Source records

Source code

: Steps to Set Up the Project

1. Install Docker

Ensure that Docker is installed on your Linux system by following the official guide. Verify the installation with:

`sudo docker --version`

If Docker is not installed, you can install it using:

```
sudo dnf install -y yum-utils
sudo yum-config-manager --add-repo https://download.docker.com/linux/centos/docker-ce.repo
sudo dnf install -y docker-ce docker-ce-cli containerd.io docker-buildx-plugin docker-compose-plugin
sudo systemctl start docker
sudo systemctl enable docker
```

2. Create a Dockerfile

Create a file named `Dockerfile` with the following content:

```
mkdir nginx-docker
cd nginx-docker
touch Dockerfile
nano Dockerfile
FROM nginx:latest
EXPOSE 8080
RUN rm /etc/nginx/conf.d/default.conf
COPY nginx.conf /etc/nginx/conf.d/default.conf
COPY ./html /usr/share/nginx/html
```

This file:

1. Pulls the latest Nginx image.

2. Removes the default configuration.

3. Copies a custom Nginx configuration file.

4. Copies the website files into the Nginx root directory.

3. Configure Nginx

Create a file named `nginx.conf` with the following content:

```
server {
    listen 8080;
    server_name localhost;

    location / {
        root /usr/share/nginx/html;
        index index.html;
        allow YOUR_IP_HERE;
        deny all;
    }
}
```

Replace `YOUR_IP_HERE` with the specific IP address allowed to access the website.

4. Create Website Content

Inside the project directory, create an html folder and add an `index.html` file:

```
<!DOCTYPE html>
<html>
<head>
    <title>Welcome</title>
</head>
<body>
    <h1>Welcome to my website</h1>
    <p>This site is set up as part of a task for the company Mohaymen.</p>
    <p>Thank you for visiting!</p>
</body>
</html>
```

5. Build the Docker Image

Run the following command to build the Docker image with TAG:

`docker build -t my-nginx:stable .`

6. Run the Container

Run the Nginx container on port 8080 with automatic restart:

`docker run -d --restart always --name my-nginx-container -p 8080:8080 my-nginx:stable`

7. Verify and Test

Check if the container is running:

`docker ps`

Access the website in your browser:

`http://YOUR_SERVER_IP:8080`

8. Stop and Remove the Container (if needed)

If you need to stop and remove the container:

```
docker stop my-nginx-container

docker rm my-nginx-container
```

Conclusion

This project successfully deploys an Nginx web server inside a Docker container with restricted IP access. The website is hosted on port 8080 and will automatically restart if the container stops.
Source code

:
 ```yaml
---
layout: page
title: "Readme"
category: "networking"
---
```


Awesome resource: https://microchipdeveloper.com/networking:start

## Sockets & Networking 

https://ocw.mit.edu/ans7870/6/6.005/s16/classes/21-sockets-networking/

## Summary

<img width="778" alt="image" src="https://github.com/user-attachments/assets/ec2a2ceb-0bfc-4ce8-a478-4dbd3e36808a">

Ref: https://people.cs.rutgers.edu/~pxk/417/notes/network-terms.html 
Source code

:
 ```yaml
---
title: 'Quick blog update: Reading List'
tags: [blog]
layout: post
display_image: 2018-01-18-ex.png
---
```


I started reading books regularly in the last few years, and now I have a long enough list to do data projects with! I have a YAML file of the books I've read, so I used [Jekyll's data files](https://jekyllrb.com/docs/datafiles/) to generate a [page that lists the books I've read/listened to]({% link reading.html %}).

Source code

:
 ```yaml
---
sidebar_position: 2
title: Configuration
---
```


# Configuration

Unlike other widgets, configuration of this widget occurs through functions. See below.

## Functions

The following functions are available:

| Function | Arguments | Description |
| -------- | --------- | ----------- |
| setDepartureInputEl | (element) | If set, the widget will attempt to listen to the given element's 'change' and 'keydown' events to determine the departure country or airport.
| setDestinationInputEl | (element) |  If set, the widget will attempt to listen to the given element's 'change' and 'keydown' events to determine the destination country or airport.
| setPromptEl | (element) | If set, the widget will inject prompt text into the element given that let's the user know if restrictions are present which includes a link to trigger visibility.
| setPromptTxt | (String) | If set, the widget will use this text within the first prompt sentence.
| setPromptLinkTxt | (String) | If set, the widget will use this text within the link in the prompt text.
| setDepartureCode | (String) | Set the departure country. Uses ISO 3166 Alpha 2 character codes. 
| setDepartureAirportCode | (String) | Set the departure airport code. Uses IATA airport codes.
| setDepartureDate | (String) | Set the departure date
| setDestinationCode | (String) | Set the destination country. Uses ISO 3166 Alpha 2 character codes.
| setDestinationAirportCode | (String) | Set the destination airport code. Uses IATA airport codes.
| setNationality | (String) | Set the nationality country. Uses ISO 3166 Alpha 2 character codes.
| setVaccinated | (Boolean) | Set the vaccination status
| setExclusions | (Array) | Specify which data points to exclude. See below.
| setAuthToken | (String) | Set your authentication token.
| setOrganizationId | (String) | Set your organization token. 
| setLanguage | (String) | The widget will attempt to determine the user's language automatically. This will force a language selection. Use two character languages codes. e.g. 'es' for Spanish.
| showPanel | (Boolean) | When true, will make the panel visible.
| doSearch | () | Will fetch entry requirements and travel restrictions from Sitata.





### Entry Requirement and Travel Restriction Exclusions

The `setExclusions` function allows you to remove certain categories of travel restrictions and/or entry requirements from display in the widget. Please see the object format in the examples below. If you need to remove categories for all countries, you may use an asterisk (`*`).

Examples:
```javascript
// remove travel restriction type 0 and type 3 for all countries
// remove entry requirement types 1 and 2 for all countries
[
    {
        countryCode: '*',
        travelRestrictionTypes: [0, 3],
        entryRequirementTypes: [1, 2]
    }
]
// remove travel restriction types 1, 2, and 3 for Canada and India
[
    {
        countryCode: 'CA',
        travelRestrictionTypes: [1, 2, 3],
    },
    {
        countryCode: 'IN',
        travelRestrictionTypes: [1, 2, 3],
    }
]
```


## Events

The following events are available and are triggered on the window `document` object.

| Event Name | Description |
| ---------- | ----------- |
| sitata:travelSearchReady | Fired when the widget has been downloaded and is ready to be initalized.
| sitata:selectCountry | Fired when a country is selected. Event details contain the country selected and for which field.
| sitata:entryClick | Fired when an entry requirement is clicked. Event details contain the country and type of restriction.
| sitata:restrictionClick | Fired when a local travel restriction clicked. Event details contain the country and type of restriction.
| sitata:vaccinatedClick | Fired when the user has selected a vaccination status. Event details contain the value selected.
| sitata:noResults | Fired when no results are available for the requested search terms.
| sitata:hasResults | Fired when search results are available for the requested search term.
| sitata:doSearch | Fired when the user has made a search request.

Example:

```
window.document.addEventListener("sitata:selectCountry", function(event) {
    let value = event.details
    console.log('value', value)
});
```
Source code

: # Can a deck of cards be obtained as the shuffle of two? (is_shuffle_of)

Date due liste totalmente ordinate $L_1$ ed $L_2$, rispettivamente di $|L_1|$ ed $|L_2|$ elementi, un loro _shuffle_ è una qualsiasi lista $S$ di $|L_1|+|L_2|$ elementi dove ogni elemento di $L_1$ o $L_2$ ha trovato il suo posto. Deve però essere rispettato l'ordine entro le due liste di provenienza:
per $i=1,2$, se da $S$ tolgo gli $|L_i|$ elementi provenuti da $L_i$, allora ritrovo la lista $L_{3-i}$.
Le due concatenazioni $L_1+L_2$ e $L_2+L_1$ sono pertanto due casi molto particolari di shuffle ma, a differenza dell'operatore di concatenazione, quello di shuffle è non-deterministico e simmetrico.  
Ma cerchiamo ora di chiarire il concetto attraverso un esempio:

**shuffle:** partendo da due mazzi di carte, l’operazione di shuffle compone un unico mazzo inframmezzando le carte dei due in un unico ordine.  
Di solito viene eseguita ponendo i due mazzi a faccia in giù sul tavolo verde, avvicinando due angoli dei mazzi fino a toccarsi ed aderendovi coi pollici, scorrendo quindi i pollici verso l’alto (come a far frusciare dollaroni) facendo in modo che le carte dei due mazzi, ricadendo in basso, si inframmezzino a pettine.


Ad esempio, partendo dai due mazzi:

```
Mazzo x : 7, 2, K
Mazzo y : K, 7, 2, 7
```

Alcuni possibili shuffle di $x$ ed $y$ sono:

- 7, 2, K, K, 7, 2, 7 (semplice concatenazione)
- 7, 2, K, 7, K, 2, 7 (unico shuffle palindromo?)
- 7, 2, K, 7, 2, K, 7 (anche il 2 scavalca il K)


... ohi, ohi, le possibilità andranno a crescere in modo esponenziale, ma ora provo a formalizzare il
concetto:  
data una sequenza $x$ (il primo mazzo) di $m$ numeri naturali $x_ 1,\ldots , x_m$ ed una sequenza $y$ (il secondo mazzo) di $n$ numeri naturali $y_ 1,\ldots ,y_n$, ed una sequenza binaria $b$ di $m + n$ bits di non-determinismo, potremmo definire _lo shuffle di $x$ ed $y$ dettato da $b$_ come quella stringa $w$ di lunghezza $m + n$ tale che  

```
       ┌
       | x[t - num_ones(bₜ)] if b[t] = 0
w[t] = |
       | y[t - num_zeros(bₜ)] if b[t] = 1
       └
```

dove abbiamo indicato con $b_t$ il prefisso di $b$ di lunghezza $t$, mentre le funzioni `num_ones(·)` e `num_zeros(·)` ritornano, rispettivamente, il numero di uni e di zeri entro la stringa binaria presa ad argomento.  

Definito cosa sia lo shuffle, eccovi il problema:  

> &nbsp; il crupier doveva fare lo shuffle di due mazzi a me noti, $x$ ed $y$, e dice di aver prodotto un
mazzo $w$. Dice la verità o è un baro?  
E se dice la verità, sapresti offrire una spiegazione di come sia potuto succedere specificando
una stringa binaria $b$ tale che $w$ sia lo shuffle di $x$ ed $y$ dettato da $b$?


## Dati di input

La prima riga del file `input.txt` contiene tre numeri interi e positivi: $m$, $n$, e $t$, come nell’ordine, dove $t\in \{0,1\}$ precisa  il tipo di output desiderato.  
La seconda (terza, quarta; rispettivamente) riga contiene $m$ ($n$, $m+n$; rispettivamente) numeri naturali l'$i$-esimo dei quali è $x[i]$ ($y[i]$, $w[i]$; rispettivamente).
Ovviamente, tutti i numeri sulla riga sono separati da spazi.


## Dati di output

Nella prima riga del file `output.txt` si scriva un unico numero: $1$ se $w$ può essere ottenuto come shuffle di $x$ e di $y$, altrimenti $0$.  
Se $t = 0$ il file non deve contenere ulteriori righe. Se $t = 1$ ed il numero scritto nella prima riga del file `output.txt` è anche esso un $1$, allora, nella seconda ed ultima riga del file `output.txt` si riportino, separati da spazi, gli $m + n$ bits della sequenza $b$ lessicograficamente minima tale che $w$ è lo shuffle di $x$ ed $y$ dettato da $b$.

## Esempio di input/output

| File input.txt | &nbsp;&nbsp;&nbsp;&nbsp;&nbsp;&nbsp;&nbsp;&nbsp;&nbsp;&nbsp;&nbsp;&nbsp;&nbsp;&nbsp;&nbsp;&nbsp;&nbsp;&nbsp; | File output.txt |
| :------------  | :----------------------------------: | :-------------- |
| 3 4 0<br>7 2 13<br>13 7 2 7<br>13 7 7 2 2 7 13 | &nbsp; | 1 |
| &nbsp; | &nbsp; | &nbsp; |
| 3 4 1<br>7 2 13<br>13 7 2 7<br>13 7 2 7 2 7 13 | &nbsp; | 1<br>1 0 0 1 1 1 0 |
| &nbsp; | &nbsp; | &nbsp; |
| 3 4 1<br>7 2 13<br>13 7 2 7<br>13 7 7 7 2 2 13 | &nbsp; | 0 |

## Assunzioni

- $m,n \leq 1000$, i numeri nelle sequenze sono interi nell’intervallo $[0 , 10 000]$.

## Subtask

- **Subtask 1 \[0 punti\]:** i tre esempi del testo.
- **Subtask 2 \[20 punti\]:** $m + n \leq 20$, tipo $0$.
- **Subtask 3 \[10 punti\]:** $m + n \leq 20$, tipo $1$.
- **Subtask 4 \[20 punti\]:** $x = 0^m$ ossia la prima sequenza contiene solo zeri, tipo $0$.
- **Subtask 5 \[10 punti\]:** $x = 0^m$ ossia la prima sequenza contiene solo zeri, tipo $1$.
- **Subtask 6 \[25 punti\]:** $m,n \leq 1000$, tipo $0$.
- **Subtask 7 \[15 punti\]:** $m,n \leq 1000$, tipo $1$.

**EXERCISE BRIEF:**
Please find each line in the records above that holds the word "document", and copy it.

**COMPLETED EXERCISE:**
The following events are available and are triggered on the window `document` object.
window.document.addEventListener("sitata:selectCountry", function(event) {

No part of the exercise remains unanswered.